Both space and time have been regarded by science ever since Aristotle as invariable, fixed, rigid, absolute data. Newton thought that he was saying something obvious, a platitude, when he wrote in his celebrated Scholion: “Absolute, true, and mathematical time, taken in itself and without relation to any material object, flows uniformly of its own nature.... Absolute space, on the other hand, independent by its own nature of any relation to external objects, remains always unchangeable and immovable.”

The whole of science, the whole of physics and mechanics, as they are still taught in our colleges and in most of our universities, are based entirely upon these propositions, these ideas of an absolute time and space, taken by themselves and without any reference to an external object, independent by their very nature.

In a word—if I may venture to use this figure—time in classical science was like a river bearing phenomena as a stream bears boats, flowing on just the same whether there were phenomena or not.
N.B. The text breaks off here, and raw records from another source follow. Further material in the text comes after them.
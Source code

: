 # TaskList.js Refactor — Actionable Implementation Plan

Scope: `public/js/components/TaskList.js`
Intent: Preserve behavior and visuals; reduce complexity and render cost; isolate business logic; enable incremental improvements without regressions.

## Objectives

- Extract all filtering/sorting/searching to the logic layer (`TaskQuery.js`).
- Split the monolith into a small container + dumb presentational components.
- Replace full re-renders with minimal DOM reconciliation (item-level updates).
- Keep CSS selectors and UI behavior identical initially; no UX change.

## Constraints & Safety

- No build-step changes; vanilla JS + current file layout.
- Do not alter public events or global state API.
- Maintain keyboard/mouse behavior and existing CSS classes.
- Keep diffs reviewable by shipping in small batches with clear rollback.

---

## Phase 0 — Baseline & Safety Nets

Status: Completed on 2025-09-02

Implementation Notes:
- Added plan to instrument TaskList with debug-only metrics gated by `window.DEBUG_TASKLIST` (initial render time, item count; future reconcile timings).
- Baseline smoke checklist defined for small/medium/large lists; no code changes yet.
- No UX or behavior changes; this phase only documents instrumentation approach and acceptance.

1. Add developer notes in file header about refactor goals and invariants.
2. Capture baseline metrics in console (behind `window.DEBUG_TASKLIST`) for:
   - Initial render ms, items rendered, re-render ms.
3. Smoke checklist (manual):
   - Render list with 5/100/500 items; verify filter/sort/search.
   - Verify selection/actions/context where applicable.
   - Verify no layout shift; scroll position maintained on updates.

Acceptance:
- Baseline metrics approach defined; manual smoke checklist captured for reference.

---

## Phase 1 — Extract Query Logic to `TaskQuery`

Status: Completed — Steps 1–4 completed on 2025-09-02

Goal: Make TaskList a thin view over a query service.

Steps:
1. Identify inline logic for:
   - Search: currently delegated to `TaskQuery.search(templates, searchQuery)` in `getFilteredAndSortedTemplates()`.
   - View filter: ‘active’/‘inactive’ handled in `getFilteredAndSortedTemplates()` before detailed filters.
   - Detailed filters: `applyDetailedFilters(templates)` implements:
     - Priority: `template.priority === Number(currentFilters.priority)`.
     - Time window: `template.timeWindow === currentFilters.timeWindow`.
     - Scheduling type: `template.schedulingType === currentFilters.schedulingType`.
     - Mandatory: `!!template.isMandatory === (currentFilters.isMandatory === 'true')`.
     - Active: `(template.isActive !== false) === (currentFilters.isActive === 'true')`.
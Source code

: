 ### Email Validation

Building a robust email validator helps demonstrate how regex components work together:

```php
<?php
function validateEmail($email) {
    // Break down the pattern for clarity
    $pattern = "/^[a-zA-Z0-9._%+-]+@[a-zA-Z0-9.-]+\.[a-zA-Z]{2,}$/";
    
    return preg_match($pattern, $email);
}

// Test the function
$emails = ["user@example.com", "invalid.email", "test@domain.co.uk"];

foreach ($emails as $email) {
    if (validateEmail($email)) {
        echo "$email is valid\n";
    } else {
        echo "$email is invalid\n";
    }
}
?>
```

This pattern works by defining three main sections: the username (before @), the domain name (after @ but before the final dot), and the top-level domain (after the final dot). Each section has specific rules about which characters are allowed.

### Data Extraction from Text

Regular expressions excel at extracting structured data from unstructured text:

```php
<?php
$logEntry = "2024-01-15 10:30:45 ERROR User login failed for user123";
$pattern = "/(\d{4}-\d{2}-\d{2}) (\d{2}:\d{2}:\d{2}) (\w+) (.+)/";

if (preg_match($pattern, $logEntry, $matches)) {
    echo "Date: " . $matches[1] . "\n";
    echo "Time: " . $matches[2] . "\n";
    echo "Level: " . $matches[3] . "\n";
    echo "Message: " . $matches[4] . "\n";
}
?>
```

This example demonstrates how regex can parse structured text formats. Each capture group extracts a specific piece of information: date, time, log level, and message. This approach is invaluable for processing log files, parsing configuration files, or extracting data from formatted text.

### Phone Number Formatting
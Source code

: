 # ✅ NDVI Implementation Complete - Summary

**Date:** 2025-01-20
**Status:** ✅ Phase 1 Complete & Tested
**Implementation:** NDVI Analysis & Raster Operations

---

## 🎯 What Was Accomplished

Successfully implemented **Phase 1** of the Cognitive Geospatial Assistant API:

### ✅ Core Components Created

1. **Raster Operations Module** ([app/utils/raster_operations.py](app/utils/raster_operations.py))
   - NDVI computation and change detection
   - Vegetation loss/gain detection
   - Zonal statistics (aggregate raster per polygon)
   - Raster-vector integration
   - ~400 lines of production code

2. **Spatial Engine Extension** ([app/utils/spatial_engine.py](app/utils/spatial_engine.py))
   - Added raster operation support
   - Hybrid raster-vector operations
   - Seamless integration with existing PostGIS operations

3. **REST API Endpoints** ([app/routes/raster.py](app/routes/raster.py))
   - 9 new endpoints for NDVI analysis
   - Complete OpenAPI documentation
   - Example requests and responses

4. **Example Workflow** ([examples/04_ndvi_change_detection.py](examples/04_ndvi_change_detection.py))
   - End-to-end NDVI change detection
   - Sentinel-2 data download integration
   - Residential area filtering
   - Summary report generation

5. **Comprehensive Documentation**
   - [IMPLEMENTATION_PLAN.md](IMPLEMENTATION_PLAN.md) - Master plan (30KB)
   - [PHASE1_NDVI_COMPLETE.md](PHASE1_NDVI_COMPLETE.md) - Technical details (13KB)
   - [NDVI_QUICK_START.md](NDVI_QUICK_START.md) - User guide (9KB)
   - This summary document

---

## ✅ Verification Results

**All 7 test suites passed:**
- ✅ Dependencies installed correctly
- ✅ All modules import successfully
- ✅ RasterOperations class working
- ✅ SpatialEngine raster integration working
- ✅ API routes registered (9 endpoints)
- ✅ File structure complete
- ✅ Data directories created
Space, similarly, was rather like the bank of the river, indifferent to the ships that passed.

From the time of Newton, however, if not from the time of Aristotle, any thoughtful metaphysician might have noticed that there was something wrong in these definitions. Absolute time and absolute space are “things in themselves,” and these the human mind has always regarded as not directly accessible to it. The specifications of space and time, those numbered labels which we attach to objects of the material world, as we put labels on parcels at the station so that they may not be lost (a precaution that does not always suffice), are given us by our senses, whether aided by instruments or not, only when we receive concrete impressions. Should we have any idea of them if there were no bodies attached to them, or rather to which we attach the labels? To answer this in the affirmative, as Aristotle, Newton, and classical science do, is to make a very bold assumption, and one that is not obviously justified.

The only time of which we have any idea apart from all objects is the psychological time so luminously studied by M. Bergson: a time which has nothing except the name in common with the time of physicists, of science.